The present study was approved by the Health Research and Ethics Committee of the Hospital de Clínicas de Porto Alegre Graduate Research Group. Written informed consent was provided by the mothers or legal guardians of all participating subjects. After assessment, the mothers or legal guardians of all children who used pacifiers and/or were bottle-fed were informed of the negative consequences of these habits on orofacial development and of the benefits of providing foods that encourage masticatory muscle activity for proper growth and development of the anatomical structures involved in mastication.
Assessment of masticatory function was performed in 144 of the 220 children originally included in the cohort. A total of 76 children were lost to follow-up: 61 due to failure to locate the participant’s family, nine due to refusal to eat the provided foods, three due to refusal to remain in the study, and three who had moved away (Figure 1).
The overall profile of the children lost to follow-up was similar to that of the final study sample, except with regard to skin color; there were more children born to white mothers in the loss to follow-up group than in the study completion group (82.6% vs. 63.2%). However, skin color was not associated with the quality of masticatory function (p = 0.289).
Mean age at assessment was 50.3±7.2 months (range, 40 to 64 months). Other data concerning the main characteristics of the participants, their dietary and sucking habits, and their parents are shown in Table 1. The number of children breastfed according to World Health Organization recommendations  was relatively small: only nine children (6.3%) had been exclusively breastfed during the first 6 months of life, and only 44 (30.6%) had been breastfed for 2 years or longer. The mean duration of breastfeeding was 10 months (95% confidence interval [95%CI], 6.8 to 13.2), and six children (4.2%) were still breastfeeding at the time of assessment. The prevalence of bottle-feeding and pacifier use at some point between birth and assessment was exceedingly high (94.4% and 76.4% respectively). Seven children (4.9%) were still bottle-fed and 30 (20.8%) still used pacifiers at the time of assessment.

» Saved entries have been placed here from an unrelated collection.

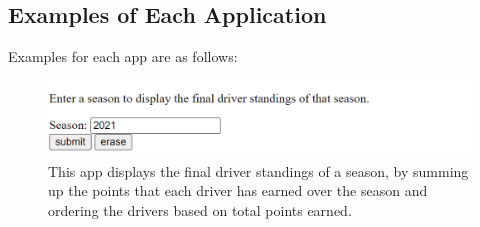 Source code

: \documentclass{article} %
\begin{document}
\subsection{Examples of Each Application}

Examples for each app are as follows:
\begin{figure}[H]
    \centering
    \includegraphics[scale=0.35]{1.PNG}
    \caption{This app displays the final driver standings of a season,
    by summing up the points that each driver has earned over the season
    and ordering the drivers based on total points earned.}
\end{figure}
\end{document}
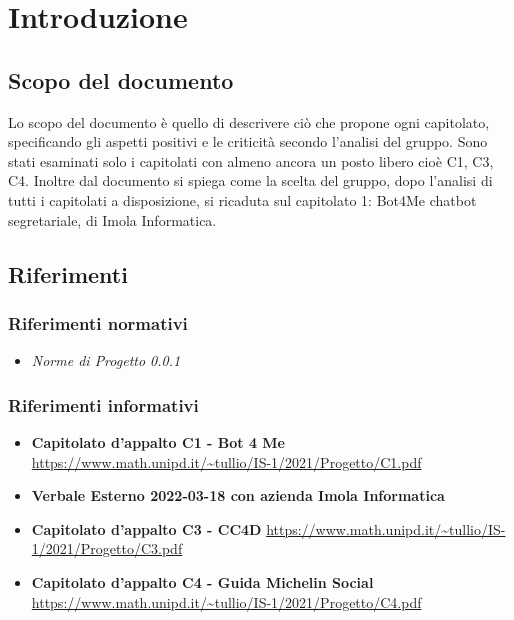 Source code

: \section{Introduzione}
		\subsection {Scopo del documento}
		Lo scopo del documento è quello di descrivere ciò che propone ogni capitolato, specificando gli aspetti positivi e le criticità secondo l'analisi del gruppo.
		\newline Sono stati esaminati solo i capitolati con almeno ancora un posto libero cioè C1, C3, C4. 
        Inoltre dal documento si spiega come la scelta del gruppo, dopo l'analisi di tutti i capitolati a disposizione, si ricaduta sul capitolato 1: 
        Bot4Me chatbot segretariale, di Imola Informatica.
		\subsection {Riferimenti} 
			\subsubsection {Riferimenti normativi} 
			\begin{itemize}
				\item \textit{Norme di Progetto 0.0.1}
			\end{itemize}
			\subsubsection {Riferimenti informativi} 
			\begin{itemize}
				\item \textbf{Capitolato d'appalto C1 - Bot 4 Me}\newline
				\url{https://www.math.unipd.it/~tullio/IS-1/2021/Progetto/C1.pdf}
				\item \textbf{Verbale Esterno 2022-03-18 con azienda Imola Informatica}
				\item \textbf{Capitolato d'appalto C3 - CC4D}\newline
				\url{https://www.math.unipd.it/~tullio/IS-1/2021/Progetto/C3.pdf}
				\item \textbf{Capitolato d'appalto C4 - Guida Michelin Social}\newline
				\url{https://www.math.unipd.it/~tullio/IS-1/2021/Progetto/C4.pdf}
			\end{itemize}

The mean masticatory function score was 8.4±3.6 points (range, 1 to 15). A positive correlation was found between duration of breastfeeding and masticatory function scores (Figure 2).
Table 2 shows the mean scores obtained during assessment of mastication according to variables often associated with masticatory performance. Mean masticatory function scores were significantly higher among children who had been breastfed for 12 months or longer, had been bottle-fed for no longer than 12 months, and had not used pacifiers for longer than 6 months. Thumb sucking was not significantly associated with masticatory function scores on bivariate analysis (p = 0.602), and did not reach the level of significance required for inclusion in the linear regression model (p < 0.20).

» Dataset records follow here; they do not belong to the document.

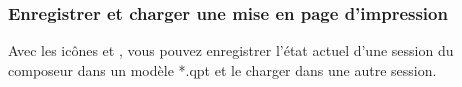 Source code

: \subsubsection{Enregistrer et charger une mise en page d'impression}

Avec les icônes  et , vous pouvez enregistrer l'état actuel d'une session du composeur dans un modèle *.qpt et le charger dans une autre session.
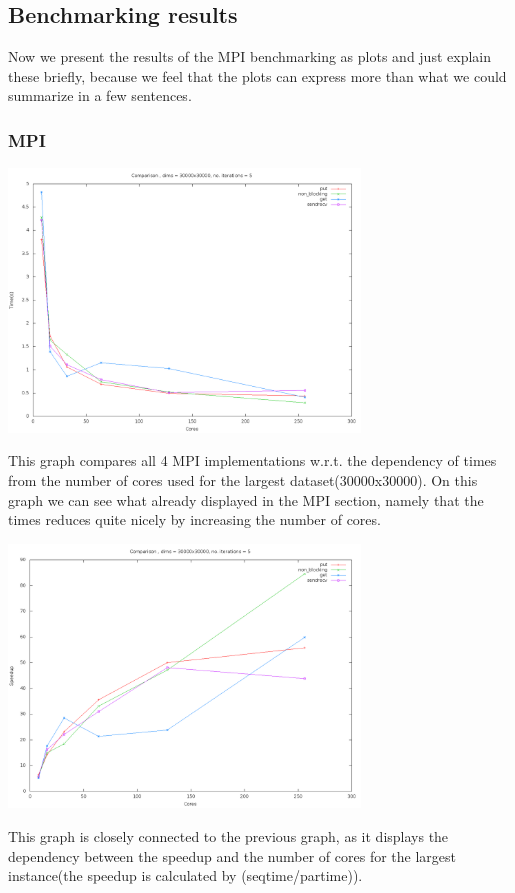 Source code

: \documentclass[11pt]{article}
\begin{document}
\subsection{Benchmarking results}
Now we present the results of the MPI benchmarking as plots and just explain these briefly, because we feel that the plots can express more than what we could summarize in a few sentences.
\subsubsection {MPI}
\begin{center}
\includegraphics[width=0.7\textwidth]{cmpcxt.png}
\end{center}
This graph compares all 4 MPI implementations w.r.t. the dependency of times from the number of cores used for the largest dataset(30000x30000).
On this graph we can see what already displayed in the MPI section, namely that the times reduces quite nicely by increasing the number of cores.
\begin{center}
\includegraphics[width=0.7\textwidth]{cmpsxc.png}
\end{center}
This graph is closely connected to the previous graph, as it displays the dependency between the speedup and the number of cores for the largest instance(the speedup is calculated by (seqtime/partime)).
\end{document}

The results of the multivariate analysis are shown in Table 3. We detected a significant association between maintenance of breastfeeding for 12 months or longer and superior masticatory function. On average, children who had breastfed for 12 months or longer scored two points higher on our masticatory function scale, regardless of bottle-feeding or pacifier use. Conversely, use of these devices was associated with a 3-point or 1.4-point reduction in masticatory function scores respectively.
Table 4 shows the results of masticatory function assessment, stratified by each of the five tested parameters, according to the duration of breastfeeding. Prevalence ratios represent the odds that children breastfed for 12 months or longer would score satisfactorily on each parameter as compared with children who were breastfed for shorter periods. Children who had breastfed for longer had higher odds of satisfactory scores across all five parameters and all three different foods tested, particularly in the masticatory pattern and masticatory movement parameters.

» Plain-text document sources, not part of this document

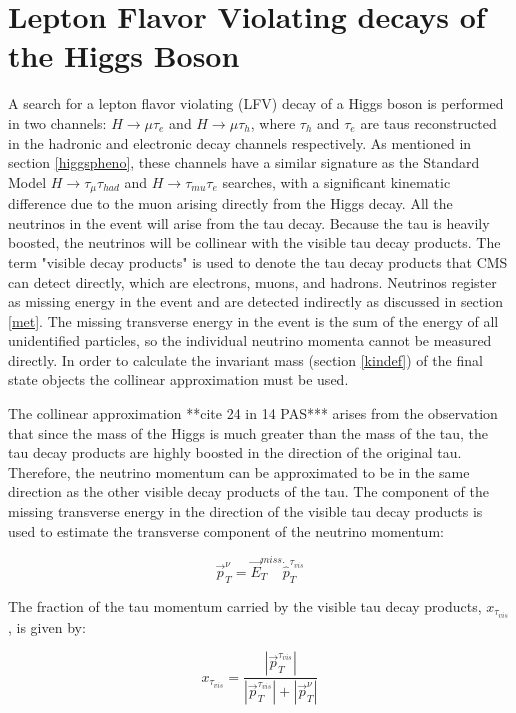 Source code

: \documentclass[oneside, letterpaper, oldfontcommands]{memoir}
\begin{document}
\chapter{Lepton Flavor Violating decays of the Higgs Boson}\label{lfv}
\qquad A search for a lepton flavor violating (LFV) decay of a Higgs boson is performed in two channels: $H \rightarrow \mu\tau_{e}$ and $H \rightarrow \mu\tau_{h}$, where $\tau_{h}$ and $\tau_{e}$ are taus reconstructed in the hadronic and electronic decay channels respectively. As mentioned in section \ref{higgspheno}, these channels have a similar signature as the Standard Model $H \rightarrow \tau_{\mu} \tau_{had}$ and $H \rightarrow \tau_{mu}\tau_{e}$ searches, with a significant kinematic difference due to the muon arising directly from the Higgs decay. All the neutrinos in the event will arise from the tau decay. Because the tau is heavily boosted, the neutrinos will be collinear with the visible tau decay products. The term "visible decay products" is used to denote the tau decay products that CMS can detect directly, which are electrons, muons, and hadrons. Neutrinos register as missing energy in the event and are detected indirectly as discussed in section \ref{met}. The missing transverse energy in the event is the sum of the energy of all unidentified particles, so the individual neutrino momenta cannot be measured directly. In order to calculate the invariant mass (section \ref{kindef}) of the final state objects the collinear approximation must be used.

\qquad The collinear approximation **cite 24 in 14 PAS*** arises from the observation that since the mass of the Higgs is much greater than the mass of the tau, the tau decay products are highly boosted in the direction of the original tau. Therefore, the neutrino momentum can be approximated to be in the same direction as the other visible decay products of the tau. The component of the missing transverse energy in the direction of the visible tau decay products is used to estimate the transverse component of the neutrino momentum:

\begin{equation}
\vec{p}_{T}^{\nu} = \vec{E}_{T}^{miss} \dot \hat{p}_{T}^{\tau_{vis}}
\end{equation}

The fraction of the tau momentum carried by the visible tau decay products, $x_{\tau_{vis}}$, is given by:

\begin{equation}
x_{\tau_{vis}} = \frac{|\vec{p}_{T}^{\tau_{vis}}|}{|\vec{p}_{T}^{\tau_{vis}}| + |\vec{p}_{T}^{\nu}|}
\end{equation}
\end{document}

Although there is substantial evidence that breastfeeding has a positive impact on masticatory function [5–7], this was the first study to show a positive association between the duration of breastfeeding and the quality of masticatory function in preschoolers with complete deciduous dentition. This association may be explained, at least in part, by the purported role of breastfeeding as a promoter of healthy development of the muscles later responsible for masticatory function, particularly the masseter muscles [5, 6, 21–23]. The cycle of movements performed by the child’s jaws while sucking at the breast enables adequate growth and positioning of the jaws for proper tooth eruption [5–24], which, in turn, plays an essential role in learning to chew properly. Furthermore, children who breastfeed are less likely to be exposed to other forms of sucking, such as bottle-feeding and pacifier use , which are known to be deleterious to the development of the oral cavity [1, 9, 10].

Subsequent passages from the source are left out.